What the task asks:
Copy out, from the data, each line containing the string "apply".

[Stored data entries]
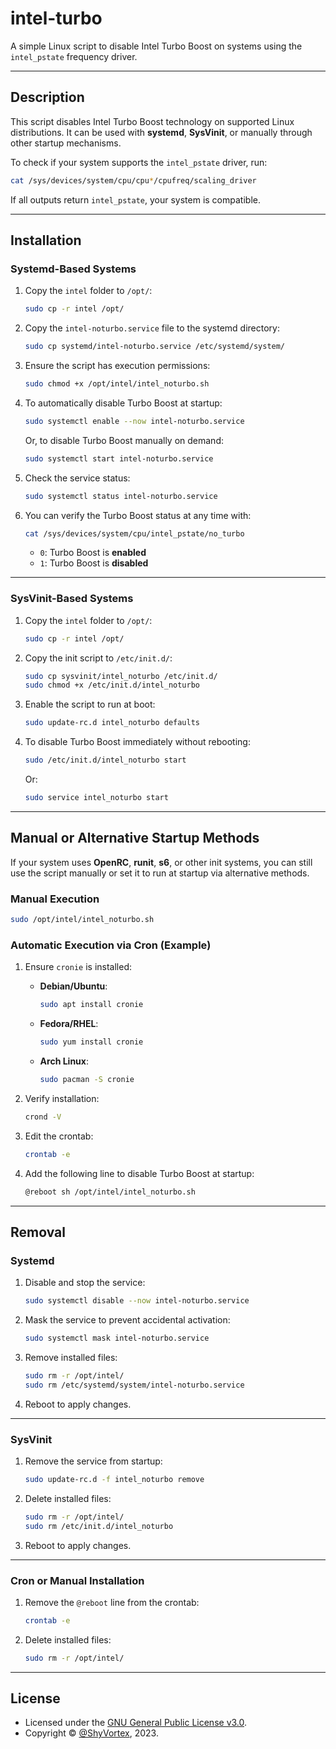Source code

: # intel-turbo

A simple Linux script to disable Intel Turbo Boost on systems using the `intel_pstate` frequency driver.

---

## Description

This script disables Intel Turbo Boost technology on supported Linux distributions. It can be used with **systemd**, **SysVinit**, or manually through other startup mechanisms.

To check if your system supports the `intel_pstate` driver, run:

```bash
cat /sys/devices/system/cpu/cpu*/cpufreq/scaling_driver
```

If all outputs return `intel_pstate`, your system is compatible.

---

## Installation

### Systemd-Based Systems

1. Copy the `intel` folder to `/opt/`:

   ```bash
   sudo cp -r intel /opt/
   ```

2. Copy the `intel-noturbo.service` file to the systemd directory:

   ```bash
   sudo cp systemd/intel-noturbo.service /etc/systemd/system/
   ```

3. Ensure the script has execution permissions:

   ```bash
   sudo chmod +x /opt/intel/intel_noturbo.sh
   ```

4. To automatically disable Turbo Boost at startup:

   ```bash
   sudo systemctl enable --now intel-noturbo.service
   ```

   Or, to disable Turbo Boost manually on demand:

   ```bash
   sudo systemctl start intel-noturbo.service
   ```

5. Check the service status:

   ```bash
   sudo systemctl status intel-noturbo.service
   ```

6. You can verify the Turbo Boost status at any time with:

   ```bash
   cat /sys/devices/system/cpu/intel_pstate/no_turbo
   ```

   * `0`: Turbo Boost is **enabled**
   * `1`: Turbo Boost is **disabled**

---

### SysVinit-Based Systems

1. Copy the `intel` folder to `/opt/`:

   ```bash
   sudo cp -r intel /opt/
   ```

2. Copy the init script to `/etc/init.d/`:

   ```bash
   sudo cp sysvinit/intel_noturbo /etc/init.d/
   sudo chmod +x /etc/init.d/intel_noturbo
   ```

3. Enable the script to run at boot:

   ```bash
   sudo update-rc.d intel_noturbo defaults
   ```

4. To disable Turbo Boost immediately without rebooting:

   ```bash
   sudo /etc/init.d/intel_noturbo start
   ```

   Or:

   ```bash
   sudo service intel_noturbo start
   ```

---

## Manual or Alternative Startup Methods

If your system uses **OpenRC**, **runit**, **s6**, or other init systems, you can still use the script manually or set it to run at startup via alternative methods.

### Manual Execution

```bash
sudo /opt/intel/intel_noturbo.sh
```

### Automatic Execution via Cron (Example)

1. Ensure `cronie` is installed:

   * **Debian/Ubuntu**:

     ```bash
     sudo apt install cronie
     ```

   * **Fedora/RHEL**:

     ```bash
     sudo yum install cronie
     ```

   * **Arch Linux**:

     ```bash
     sudo pacman -S cronie
     ```

2. Verify installation:

   ```bash
   crond -V
   ```

3. Edit the crontab:

   ```bash
   crontab -e
   ```

4. Add the following line to disable Turbo Boost at startup:

   ```bash
   @reboot sh /opt/intel/intel_noturbo.sh
   ```

---

## Removal

### Systemd

1. Disable and stop the service:

   ```bash
   sudo systemctl disable --now intel-noturbo.service
   ```

2. Mask the service to prevent accidental activation:

   ```bash
   sudo systemctl mask intel-noturbo.service
   ```

3. Remove installed files:

   ```bash
   sudo rm -r /opt/intel/
   sudo rm /etc/systemd/system/intel-noturbo.service
   ```

4. Reboot to apply changes.

---

### SysVinit

1. Remove the service from startup:

   ```bash
   sudo update-rc.d -f intel_noturbo remove
   ```

2. Delete installed files:

   ```bash
   sudo rm -r /opt/intel/
   sudo rm /etc/init.d/intel_noturbo
   ```

3. Reboot to apply changes.

---

### Cron or Manual Installation

1. Remove the `@reboot` line from the crontab:

   ```bash
   crontab -e
   ```

2. Delete installed files:

   ```bash
   sudo rm -r /opt/intel/
   ```

---

## License

* Licensed under the [GNU General Public License v3.0](https://github.com/ShyVortex/intel-turbo/blob/main/LICENSE).
* Copyright © [@ShyVortex](https://github.com/ShyVortex), 2023.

Exercise response:
4. Reboot to apply changes.
3. Reboot to apply changes.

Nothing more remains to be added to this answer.